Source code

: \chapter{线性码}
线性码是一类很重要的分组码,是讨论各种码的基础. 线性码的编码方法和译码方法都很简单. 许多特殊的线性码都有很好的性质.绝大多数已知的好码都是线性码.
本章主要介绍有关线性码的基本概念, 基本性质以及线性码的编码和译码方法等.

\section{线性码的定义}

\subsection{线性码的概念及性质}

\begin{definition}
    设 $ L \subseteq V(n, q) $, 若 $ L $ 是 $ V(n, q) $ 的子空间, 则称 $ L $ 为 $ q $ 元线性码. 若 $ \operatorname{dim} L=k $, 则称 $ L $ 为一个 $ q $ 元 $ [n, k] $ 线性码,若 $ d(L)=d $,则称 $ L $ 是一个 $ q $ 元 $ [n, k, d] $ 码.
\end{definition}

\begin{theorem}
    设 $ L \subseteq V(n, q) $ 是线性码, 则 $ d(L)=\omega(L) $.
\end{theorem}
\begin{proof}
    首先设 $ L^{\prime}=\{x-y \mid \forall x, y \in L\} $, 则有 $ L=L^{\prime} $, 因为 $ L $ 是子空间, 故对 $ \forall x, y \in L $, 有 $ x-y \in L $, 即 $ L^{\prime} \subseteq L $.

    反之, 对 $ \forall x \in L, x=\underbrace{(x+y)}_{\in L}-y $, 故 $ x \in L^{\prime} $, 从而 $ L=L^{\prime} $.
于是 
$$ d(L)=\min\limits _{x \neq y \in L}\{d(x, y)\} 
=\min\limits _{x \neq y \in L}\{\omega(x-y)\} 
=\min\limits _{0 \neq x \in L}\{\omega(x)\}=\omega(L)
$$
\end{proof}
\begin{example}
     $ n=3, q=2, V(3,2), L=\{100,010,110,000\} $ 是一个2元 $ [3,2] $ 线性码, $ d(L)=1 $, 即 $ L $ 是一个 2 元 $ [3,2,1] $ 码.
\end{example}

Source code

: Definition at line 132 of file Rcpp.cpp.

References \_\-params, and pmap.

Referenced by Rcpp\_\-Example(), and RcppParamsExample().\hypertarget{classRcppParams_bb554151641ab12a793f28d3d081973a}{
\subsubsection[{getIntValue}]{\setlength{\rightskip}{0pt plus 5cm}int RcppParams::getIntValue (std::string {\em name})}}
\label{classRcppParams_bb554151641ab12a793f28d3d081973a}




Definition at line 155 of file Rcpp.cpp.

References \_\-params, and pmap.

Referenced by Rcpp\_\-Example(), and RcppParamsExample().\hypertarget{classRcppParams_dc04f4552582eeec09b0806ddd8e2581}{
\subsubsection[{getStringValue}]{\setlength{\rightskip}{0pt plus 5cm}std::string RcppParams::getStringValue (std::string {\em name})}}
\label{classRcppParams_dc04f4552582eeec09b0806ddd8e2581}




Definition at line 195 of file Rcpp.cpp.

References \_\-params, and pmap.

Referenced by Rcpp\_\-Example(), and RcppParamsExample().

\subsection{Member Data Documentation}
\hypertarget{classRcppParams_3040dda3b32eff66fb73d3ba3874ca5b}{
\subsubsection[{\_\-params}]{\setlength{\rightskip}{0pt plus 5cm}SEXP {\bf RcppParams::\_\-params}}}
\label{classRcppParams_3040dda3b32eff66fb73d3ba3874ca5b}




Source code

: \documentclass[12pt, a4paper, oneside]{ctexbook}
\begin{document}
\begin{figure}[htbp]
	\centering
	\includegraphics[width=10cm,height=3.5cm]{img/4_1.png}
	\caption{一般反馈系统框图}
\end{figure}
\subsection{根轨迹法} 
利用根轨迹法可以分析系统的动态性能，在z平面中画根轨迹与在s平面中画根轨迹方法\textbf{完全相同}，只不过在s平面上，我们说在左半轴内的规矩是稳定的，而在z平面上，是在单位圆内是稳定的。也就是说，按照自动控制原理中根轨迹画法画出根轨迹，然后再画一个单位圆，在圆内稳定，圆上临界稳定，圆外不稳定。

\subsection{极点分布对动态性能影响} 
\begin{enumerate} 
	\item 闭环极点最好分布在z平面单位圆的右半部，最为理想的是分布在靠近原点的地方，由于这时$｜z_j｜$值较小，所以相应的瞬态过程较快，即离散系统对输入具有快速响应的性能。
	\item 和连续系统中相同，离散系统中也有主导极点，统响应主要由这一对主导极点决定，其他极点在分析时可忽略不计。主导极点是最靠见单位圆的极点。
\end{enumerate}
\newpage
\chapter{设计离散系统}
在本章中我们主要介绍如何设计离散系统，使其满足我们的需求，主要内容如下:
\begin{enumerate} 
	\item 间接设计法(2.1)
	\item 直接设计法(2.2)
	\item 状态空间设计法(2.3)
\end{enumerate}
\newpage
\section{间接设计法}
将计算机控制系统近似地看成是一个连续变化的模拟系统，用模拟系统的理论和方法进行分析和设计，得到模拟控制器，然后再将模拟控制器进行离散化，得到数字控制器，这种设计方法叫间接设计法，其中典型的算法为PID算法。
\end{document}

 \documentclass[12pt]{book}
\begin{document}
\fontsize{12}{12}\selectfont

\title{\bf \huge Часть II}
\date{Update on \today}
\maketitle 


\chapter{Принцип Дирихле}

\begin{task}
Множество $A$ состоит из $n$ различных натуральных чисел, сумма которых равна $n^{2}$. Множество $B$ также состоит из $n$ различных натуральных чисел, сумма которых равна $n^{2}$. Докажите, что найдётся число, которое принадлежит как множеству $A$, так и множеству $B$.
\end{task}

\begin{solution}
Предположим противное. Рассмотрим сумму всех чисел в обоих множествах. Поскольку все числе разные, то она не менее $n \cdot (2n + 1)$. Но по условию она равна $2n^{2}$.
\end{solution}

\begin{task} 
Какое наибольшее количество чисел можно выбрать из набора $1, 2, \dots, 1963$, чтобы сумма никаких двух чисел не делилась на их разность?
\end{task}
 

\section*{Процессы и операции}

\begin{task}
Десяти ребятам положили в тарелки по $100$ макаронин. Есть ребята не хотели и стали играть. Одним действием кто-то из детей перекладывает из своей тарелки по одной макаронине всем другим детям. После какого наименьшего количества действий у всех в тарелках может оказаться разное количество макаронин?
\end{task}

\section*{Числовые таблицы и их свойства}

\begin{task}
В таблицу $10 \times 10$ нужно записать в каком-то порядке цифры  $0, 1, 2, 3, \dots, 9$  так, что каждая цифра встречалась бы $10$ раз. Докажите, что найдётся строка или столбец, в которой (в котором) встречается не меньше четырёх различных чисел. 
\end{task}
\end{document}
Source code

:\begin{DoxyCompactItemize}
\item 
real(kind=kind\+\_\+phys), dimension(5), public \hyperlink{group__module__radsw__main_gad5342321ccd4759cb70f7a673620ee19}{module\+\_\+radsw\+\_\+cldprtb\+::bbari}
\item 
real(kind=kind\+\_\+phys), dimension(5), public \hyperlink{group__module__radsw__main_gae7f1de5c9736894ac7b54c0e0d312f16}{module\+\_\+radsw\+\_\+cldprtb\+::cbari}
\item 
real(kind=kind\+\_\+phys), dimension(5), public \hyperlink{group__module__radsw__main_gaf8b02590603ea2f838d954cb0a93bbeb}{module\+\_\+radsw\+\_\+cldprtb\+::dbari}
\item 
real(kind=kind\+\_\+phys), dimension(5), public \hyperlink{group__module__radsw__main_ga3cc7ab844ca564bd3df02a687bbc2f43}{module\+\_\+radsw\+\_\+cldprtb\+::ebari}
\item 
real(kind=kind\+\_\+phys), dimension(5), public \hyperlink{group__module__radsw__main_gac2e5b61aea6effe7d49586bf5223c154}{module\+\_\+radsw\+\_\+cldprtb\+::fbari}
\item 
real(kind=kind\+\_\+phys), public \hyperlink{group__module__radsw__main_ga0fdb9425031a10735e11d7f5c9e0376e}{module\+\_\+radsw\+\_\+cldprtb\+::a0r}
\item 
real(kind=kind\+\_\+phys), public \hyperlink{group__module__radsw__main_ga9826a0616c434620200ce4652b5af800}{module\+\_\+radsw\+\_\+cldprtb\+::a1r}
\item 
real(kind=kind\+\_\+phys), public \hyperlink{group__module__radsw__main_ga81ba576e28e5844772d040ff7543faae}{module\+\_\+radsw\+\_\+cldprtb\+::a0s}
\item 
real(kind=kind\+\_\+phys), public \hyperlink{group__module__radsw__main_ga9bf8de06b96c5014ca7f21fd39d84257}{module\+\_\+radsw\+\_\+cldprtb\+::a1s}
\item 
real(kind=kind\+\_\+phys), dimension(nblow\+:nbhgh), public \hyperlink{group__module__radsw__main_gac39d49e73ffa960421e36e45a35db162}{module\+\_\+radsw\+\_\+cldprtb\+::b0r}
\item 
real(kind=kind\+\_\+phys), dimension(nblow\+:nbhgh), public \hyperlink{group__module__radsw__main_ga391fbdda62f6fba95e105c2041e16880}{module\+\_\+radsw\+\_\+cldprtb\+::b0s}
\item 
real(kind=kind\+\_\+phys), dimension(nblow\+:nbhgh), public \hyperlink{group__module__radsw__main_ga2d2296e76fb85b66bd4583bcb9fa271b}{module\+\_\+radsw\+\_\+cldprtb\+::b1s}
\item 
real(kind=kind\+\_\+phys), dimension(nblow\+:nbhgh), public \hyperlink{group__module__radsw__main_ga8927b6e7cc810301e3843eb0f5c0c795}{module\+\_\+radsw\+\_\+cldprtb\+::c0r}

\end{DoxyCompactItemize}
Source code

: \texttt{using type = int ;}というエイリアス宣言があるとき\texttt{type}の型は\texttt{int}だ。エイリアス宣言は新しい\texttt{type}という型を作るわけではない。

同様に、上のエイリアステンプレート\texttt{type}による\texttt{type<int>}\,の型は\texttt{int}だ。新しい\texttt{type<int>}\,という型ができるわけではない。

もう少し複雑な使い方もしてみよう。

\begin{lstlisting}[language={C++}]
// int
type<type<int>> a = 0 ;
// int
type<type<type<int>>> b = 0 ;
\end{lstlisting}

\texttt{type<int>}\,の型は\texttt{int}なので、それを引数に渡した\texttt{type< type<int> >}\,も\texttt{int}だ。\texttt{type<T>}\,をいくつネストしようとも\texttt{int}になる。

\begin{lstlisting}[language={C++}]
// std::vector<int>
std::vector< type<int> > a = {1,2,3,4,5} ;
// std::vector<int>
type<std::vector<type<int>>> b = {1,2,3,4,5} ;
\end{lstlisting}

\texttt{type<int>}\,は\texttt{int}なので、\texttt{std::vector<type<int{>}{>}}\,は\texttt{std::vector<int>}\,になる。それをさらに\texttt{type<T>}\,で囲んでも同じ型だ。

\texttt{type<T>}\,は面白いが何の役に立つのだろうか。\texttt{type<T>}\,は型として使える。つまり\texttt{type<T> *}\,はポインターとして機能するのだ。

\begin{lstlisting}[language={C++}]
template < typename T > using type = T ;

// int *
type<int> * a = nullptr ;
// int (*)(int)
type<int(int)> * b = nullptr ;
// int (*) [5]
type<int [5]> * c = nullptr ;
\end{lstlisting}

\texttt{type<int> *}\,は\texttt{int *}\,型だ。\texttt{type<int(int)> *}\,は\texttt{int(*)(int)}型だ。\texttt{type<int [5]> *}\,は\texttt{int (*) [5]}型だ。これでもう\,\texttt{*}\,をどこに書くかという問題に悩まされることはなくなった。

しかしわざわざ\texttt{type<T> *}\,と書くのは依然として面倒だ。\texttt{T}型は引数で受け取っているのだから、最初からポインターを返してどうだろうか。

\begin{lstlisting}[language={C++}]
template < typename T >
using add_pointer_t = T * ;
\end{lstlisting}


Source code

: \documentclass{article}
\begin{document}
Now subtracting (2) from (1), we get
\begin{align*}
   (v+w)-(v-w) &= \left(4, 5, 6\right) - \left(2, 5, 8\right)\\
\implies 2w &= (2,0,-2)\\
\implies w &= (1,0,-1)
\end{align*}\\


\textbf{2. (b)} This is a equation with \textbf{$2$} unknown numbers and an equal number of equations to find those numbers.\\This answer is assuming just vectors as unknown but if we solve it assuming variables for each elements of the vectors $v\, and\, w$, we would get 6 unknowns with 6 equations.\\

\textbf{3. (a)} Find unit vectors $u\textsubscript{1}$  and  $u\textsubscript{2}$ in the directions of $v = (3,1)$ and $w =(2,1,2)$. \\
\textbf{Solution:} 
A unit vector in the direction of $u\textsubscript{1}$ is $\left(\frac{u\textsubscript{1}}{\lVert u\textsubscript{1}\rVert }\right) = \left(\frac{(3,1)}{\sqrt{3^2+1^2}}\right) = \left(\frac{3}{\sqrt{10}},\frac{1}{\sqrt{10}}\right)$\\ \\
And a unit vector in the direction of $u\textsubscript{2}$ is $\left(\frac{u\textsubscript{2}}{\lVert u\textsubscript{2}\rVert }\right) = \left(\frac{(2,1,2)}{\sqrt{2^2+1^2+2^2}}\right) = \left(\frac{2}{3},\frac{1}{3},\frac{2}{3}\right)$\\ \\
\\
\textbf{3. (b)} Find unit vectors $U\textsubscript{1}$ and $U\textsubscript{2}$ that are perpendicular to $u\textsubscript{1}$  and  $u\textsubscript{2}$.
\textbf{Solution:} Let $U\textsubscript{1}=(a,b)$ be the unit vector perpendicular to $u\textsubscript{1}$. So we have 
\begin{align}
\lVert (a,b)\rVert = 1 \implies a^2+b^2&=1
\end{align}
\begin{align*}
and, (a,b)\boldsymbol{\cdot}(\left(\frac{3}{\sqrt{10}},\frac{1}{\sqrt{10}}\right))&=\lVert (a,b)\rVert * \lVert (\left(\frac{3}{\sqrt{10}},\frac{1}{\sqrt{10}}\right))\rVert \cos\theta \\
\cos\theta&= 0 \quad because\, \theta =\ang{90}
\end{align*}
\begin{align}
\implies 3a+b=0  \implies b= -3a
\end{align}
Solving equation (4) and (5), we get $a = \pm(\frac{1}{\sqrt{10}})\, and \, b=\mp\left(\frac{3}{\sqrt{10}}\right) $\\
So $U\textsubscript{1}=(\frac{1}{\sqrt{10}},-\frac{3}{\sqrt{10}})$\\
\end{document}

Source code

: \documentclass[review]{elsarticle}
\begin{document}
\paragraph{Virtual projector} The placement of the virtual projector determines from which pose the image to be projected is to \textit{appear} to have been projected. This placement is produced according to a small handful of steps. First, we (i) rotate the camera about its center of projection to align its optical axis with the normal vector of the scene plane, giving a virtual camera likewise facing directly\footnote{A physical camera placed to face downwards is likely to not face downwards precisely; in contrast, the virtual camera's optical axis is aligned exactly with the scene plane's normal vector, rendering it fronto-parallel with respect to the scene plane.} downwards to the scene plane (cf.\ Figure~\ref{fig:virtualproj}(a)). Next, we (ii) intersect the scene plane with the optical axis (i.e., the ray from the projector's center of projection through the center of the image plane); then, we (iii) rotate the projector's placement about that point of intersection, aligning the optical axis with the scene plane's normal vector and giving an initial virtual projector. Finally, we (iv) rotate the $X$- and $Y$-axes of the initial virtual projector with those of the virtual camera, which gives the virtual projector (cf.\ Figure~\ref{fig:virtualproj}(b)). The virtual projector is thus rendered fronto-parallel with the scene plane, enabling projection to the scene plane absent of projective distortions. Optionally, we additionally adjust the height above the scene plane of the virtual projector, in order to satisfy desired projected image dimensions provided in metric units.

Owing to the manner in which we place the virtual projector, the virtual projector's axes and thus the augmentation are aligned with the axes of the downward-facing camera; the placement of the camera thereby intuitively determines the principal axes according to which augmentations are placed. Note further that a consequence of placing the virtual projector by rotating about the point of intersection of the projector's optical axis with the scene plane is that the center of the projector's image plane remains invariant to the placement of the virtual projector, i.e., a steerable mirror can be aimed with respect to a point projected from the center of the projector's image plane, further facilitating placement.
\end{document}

# What the exercise asks
Scan the data above. Return every line with "file" in it.

# Result for this exercise
: Definition at line 132 of file Rcpp.cpp.
Definition at line 155 of file Rcpp.cpp.
Definition at line 195 of file Rcpp.cpp.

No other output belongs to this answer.